Goal of the exercise: Omit every picture, then return the listing verbatim.

Dataset excerpts:
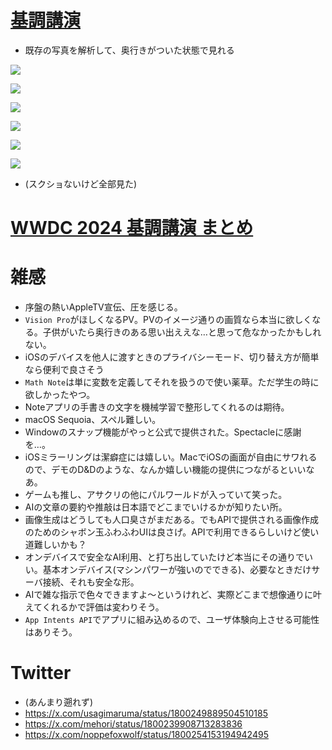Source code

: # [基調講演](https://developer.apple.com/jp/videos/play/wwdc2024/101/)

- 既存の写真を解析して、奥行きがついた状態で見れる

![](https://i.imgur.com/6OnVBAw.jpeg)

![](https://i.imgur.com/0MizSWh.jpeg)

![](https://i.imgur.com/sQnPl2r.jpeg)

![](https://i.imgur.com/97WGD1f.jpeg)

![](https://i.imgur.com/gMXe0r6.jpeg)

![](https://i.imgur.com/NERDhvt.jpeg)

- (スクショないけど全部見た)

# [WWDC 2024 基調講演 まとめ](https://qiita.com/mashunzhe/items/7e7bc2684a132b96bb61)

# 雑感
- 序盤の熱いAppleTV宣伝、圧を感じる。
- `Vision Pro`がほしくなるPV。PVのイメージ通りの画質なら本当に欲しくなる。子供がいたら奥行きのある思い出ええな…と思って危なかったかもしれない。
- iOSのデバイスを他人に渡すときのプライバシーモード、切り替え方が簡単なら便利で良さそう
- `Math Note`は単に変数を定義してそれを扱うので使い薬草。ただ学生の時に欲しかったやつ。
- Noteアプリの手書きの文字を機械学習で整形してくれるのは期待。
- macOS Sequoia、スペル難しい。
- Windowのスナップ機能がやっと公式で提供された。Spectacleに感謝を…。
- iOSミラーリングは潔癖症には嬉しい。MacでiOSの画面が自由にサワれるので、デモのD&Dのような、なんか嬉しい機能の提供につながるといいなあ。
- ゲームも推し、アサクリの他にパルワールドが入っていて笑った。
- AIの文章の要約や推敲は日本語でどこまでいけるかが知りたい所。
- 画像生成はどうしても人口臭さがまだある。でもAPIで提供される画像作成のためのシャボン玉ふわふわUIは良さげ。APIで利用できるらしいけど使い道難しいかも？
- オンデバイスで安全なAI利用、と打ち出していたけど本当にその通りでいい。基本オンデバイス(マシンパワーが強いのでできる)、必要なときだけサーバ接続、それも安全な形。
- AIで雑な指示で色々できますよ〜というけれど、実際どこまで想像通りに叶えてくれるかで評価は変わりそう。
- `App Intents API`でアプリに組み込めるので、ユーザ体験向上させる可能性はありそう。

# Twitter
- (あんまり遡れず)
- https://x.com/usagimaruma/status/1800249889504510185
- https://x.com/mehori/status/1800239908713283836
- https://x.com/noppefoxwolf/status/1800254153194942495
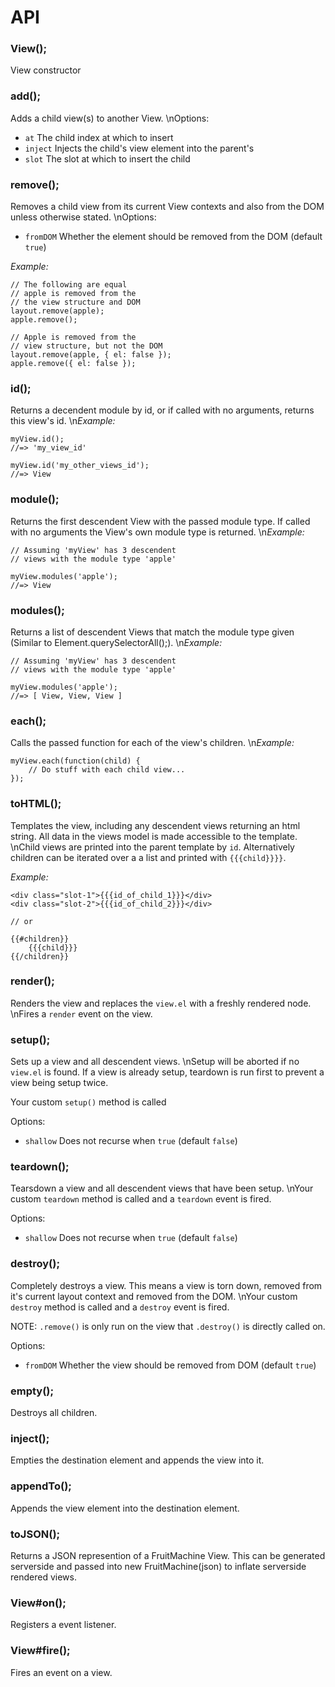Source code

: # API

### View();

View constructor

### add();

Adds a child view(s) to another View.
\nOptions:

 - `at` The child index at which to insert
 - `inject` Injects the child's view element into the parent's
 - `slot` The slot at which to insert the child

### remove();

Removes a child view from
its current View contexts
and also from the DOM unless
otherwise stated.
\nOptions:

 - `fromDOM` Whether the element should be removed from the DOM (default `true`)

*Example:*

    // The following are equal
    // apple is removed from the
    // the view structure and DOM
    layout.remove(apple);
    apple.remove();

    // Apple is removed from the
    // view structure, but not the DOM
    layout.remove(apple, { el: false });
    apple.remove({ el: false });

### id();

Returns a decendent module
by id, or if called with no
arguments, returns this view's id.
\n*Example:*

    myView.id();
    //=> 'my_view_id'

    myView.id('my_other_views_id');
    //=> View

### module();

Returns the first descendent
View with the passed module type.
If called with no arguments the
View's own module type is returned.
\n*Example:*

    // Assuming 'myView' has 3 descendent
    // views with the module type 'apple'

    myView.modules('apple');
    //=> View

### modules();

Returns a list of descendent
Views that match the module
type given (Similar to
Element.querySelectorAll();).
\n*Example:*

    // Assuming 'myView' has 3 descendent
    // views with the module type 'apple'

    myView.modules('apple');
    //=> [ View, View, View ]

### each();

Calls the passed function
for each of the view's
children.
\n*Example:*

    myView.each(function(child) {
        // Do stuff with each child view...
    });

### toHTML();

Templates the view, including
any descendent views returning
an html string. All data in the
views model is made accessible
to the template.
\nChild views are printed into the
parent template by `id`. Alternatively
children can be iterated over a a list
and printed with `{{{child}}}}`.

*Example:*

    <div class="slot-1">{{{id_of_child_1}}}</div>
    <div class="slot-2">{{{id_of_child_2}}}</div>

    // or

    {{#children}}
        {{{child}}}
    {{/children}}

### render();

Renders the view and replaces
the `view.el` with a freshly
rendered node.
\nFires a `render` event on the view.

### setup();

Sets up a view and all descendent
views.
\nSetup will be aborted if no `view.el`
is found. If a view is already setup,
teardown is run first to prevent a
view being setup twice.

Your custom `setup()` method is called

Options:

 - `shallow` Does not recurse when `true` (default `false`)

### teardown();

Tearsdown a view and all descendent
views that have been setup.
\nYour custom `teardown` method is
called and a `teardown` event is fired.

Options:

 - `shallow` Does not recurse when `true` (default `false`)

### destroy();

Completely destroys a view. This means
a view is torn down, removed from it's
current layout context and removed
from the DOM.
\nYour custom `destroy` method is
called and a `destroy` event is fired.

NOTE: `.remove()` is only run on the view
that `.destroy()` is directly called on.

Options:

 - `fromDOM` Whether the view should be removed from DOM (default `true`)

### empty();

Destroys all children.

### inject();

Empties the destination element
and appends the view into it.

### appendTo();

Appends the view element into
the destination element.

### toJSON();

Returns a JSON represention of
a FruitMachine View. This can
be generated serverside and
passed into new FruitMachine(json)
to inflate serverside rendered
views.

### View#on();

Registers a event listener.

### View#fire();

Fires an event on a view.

Answer to this problem:
Source code

: # [基調講演](https://developer.apple.com/jp/videos/play/wwdc2024/101/)

- 既存の写真を解析して、奥行きがついた状態で見れる

![](https://i.imgur.com/6OnVBAw.jpeg)

![](https://i.imgur.com/0MizSWh.jpeg)

![](https://i.imgur.com/sQnPl2r.jpeg)

![](https://i.imgur.com/97WGD1f.jpeg)

![](https://i.imgur.com/gMXe0r6.jpeg)

![](https://i.imgur.com/NERDhvt.jpeg)

- (スクショないけど全部見た)

# [WWDC 2024 基調講演 まとめ](https://qiita.com/mashunzhe/items/7e7bc2684a132b96bb61)

# 雑感
- 序盤の熱いAppleTV宣伝、圧を感じる。
- `Vision Pro`がほしくなるPV。PVのイメージ通りの画質なら本当に欲しくなる。子供がいたら奥行きのある思い出ええな…と思って危なかったかもしれない。
- iOSのデバイスを他人に渡すときのプライバシーモード、切り替え方が簡単なら便利で良さそう
- `Math Note`は単に変数を定義してそれを扱うので使い薬草。ただ学生の時に欲しかったやつ。
- Noteアプリの手書きの文字を機械学習で整形してくれるのは期待。
- macOS Sequoia、スペル難しい。
- Windowのスナップ機能がやっと公式で提供された。Spectacleに感謝を…。
- iOSミラーリングは潔癖症には嬉しい。MacでiOSの画面が自由にサワれるので、デモのD&Dのような、なんか嬉しい機能の提供につながるといいなあ。
- ゲームも推し、アサクリの他にパルワールドが入っていて笑った。
- AIの文章の要約や推敲は日本語でどこまでいけるかが知りたい所。
- 画像生成はどうしても人口臭さがまだある。でもAPIで提供される画像作成のためのシャボン玉ふわふわUIは良さげ。APIで利用できるらしいけど使い道難しいかも？
- オンデバイスで安全なAI利用、と打ち出していたけど本当にその通りでいい。基本オンデバイス(マシンパワーが強いのでできる)、必要なときだけサーバ接続、それも安全な形。
- AIで雑な指示で色々できますよ〜というけれど、実際どこまで想像通りに叶えてくれるかで評価は変わりそう。
- `App Intents API`でアプリに組み込めるので、ユーザ体験向上させる可能性はありそう。

# Twitter
- (あんまり遡れず)
- https://x.com/usagimaruma/status/1800249889504510185
- https://x.com/mehori/status/1800239908713283836
- https://x.com/noppefoxwolf/status/1800254153194942495
Source code

: # API

### View();

View constructor

### add();

Adds a child view(s) to another View.
\nOptions:

 - `at` The child index at which to insert
 - `inject` Injects the child's view element into the parent's
 - `slot` The slot at which to insert the child

### remove();

Removes a child view from
its current View contexts
and also from the DOM unless
otherwise stated.
\nOptions:

 - `fromDOM` Whether the element should be removed from the DOM (default `true`)

*Example:*

    // The following are equal
    // apple is removed from the
    // the view structure and DOM
    layout.remove(apple);
    apple.remove();

    // Apple is removed from the
    // view structure, but not the DOM
    layout.remove(apple, { el: false });
    apple.remove({ el: false });

### id();

Returns a decendent module
by id, or if called with no
arguments, returns this view's id.
\n*Example:*

    myView.id();
    //=> 'my_view_id'

    myView.id('my_other_views_id');
    //=> View

### module();

Returns the first descendent
View with the passed module type.
If called with no arguments the
View's own module type is returned.
\n*Example:*

    // Assuming 'myView' has 3 descendent
    // views with the module type 'apple'

    myView.modules('apple');
    //=> View

### modules();

Returns a list of descendent
Views that match the module
type given (Similar to
Element.querySelectorAll();).
\n*Example:*

    // Assuming 'myView' has 3 descendent
    // views with the module type 'apple'

    myView.modules('apple');
    //=> [ View, View, View ]

### each();

Calls the passed function
for each of the view's
children.
\n*Example:*

    myView.each(function(child) {
        // Do stuff with each child view...
    });

### toHTML();

Templates the view, including
any descendent views returning
an html string. All data in the
views model is made accessible
to the template.
\nChild views are printed into the
parent template by `id`. Alternatively
children can be iterated over a a list
and printed with `{{{child}}}}`.

*Example:*

    <div class="slot-1">{{{id_of_child_1}}}</div>
    <div class="slot-2">{{{id_of_child_2}}}</div>

    // or

    {{#children}}
        {{{child}}}
    {{/children}}

### render();

Renders the view and replaces
the `view.el` with a freshly
rendered node.
\nFires a `render` event on the view.

### setup();

Sets up a view and all descendent
views.
\nSetup will be aborted if no `view.el`
is found. If a view is already setup,
teardown is run first to prevent a
view being setup twice.

Your custom `setup()` method is called

Options:

 - `shallow` Does not recurse when `true` (default `false`)

### teardown();

Tearsdown a view and all descendent
views that have been setup.
\nYour custom `teardown` method is
called and a `teardown` event is fired.

Options:

 - `shallow` Does not recurse when `true` (default `false`)

### destroy();

Completely destroys a view. This means
a view is torn down, removed from it's
current layout context and removed
from the DOM.
\nYour custom `destroy` method is
called and a `destroy` event is fired.

NOTE: `.remove()` is only run on the view
that `.destroy()` is directly called on.

Options:

 - `fromDOM` Whether the view should be removed from DOM (default `true`)

### empty();

Destroys all children.

### inject();

Empties the destination element
and appends the view into it.

### appendTo();

Appends the view element into
the destination element.

### toJSON();

Returns a JSON represention of
a FruitMachine View. This can
be generated serverside and
passed into new FruitMachine(json)
to inflate serverside rendered
views.

### View#on();

Registers a event listener.

### View#fire();

Fires an event on a view.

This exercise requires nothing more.